Word for word, restate the entries below from their first line through the line that contains "# Release Guidelines".

Supplied data:
++++++++++++++++++++
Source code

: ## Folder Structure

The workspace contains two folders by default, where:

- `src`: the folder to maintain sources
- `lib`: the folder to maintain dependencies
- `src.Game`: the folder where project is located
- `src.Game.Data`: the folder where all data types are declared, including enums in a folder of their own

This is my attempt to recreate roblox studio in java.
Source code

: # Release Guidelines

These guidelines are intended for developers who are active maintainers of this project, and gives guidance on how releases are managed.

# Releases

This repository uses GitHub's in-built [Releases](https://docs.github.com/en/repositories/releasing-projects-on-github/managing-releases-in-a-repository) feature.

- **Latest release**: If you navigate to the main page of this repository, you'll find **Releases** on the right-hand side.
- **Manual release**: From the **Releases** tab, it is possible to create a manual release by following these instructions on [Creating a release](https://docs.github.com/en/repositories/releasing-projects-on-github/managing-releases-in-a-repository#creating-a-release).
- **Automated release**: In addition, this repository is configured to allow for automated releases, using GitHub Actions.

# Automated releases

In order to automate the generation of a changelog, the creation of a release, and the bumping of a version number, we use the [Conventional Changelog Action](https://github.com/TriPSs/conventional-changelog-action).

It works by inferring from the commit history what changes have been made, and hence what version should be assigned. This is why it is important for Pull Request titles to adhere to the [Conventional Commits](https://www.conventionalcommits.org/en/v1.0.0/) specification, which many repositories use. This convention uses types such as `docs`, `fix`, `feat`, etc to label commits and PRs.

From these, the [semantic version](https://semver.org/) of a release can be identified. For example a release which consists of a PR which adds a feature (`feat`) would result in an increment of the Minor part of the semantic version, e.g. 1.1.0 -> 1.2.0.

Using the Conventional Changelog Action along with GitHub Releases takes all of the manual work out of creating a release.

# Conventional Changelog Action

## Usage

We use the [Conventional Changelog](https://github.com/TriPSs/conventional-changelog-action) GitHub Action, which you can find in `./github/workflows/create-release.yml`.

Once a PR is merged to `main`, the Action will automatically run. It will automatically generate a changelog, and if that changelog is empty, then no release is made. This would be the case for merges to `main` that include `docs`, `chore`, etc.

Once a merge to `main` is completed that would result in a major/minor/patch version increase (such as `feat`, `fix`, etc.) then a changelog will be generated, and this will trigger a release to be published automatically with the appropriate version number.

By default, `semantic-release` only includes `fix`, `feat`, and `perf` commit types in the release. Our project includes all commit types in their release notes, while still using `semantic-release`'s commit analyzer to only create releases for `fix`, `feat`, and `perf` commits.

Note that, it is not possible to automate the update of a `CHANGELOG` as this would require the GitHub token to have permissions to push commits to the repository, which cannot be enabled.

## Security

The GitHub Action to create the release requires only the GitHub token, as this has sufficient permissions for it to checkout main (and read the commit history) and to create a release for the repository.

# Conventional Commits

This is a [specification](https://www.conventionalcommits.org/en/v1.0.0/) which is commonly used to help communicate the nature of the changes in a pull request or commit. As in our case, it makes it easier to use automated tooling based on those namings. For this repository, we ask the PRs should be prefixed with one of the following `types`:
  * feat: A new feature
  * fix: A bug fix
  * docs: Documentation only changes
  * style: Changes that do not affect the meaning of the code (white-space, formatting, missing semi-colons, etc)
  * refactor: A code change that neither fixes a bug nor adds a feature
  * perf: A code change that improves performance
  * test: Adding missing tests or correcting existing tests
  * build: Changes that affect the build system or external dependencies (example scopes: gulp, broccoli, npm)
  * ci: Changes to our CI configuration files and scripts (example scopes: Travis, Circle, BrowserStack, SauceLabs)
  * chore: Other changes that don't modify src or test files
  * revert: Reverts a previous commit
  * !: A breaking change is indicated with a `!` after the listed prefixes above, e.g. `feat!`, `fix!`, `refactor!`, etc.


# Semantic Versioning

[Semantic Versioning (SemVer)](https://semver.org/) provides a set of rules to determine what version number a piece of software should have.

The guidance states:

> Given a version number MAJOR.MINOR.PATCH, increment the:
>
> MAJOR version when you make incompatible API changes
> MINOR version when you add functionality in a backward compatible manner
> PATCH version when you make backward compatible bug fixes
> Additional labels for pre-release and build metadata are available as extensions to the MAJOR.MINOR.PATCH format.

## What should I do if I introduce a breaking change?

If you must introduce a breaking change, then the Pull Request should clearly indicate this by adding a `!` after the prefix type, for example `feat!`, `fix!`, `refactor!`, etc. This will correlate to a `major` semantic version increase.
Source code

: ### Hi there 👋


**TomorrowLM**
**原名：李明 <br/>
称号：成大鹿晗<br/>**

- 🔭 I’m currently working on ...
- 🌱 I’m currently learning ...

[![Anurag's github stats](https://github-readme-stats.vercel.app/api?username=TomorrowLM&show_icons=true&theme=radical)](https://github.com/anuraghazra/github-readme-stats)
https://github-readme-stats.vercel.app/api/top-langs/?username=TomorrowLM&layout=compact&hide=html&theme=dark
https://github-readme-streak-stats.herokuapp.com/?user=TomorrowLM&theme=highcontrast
++++++++++++++++++++
Solution to this exercise:
Source code

: ## Folder Structure

The workspace contains two folders by default, where:

- `src`: the folder to maintain sources
- `lib`: the folder to maintain dependencies
- `src.Game`: the folder where project is located
- `src.Game.Data`: the folder where all data types are declared, including enums in a folder of their own

This is my attempt to recreate roblox studio in java.
Source code

: # Release Guidelines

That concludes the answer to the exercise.